(Task brief): Every entry that follows needs to be repeated exactly.

(Data):
────

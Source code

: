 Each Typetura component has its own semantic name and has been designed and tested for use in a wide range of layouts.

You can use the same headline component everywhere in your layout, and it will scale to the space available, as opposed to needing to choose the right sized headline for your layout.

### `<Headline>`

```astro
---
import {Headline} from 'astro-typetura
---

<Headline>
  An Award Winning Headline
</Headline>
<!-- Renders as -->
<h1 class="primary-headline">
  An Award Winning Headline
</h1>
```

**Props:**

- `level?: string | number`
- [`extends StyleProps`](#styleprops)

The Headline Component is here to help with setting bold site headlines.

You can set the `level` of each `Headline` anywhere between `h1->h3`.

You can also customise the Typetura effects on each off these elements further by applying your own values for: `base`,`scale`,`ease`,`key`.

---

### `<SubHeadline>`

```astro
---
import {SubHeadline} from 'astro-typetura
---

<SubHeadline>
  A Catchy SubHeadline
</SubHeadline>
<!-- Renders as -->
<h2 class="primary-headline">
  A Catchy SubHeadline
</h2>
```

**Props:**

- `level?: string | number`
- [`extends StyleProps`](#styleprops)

────

(Finished task):
Source code

: Each Typetura component has its own semantic name and has been designed and tested for use in a wide range of layouts.

You can use the same headline component everywhere in your layout, and it will scale to the space available, as opposed to needing to choose the right sized headline for your layout.

### `<Headline>`

```astro
---
import {Headline} from 'astro-typetura
---

<Headline>
  An Award Winning Headline
</Headline>
<!-- Renders as -->
<h1 class="primary-headline">
  An Award Winning Headline
</h1>
```

**Props:**

- `level?: string | number`
- [`extends StyleProps`](#styleprops)

The Headline Component is here to help with setting bold site headlines.

You can set the `level` of each `Headline` anywhere between `h1->h3`.

You can also customise the Typetura effects on each off these elements further by applying your own values for: `base`,`scale`,`ease`,`key`.

---

### `<SubHeadline>`

```astro
---
import {SubHeadline} from 'astro-typetura
---

<SubHeadline>
  A Catchy SubHeadline
</SubHeadline>
<!-- Renders as -->
<h2 class="primary-headline">
  A Catchy SubHeadline
</h2>
```

**Props:**

- `level?: string | number`
- [`extends StyleProps`](#styleprops)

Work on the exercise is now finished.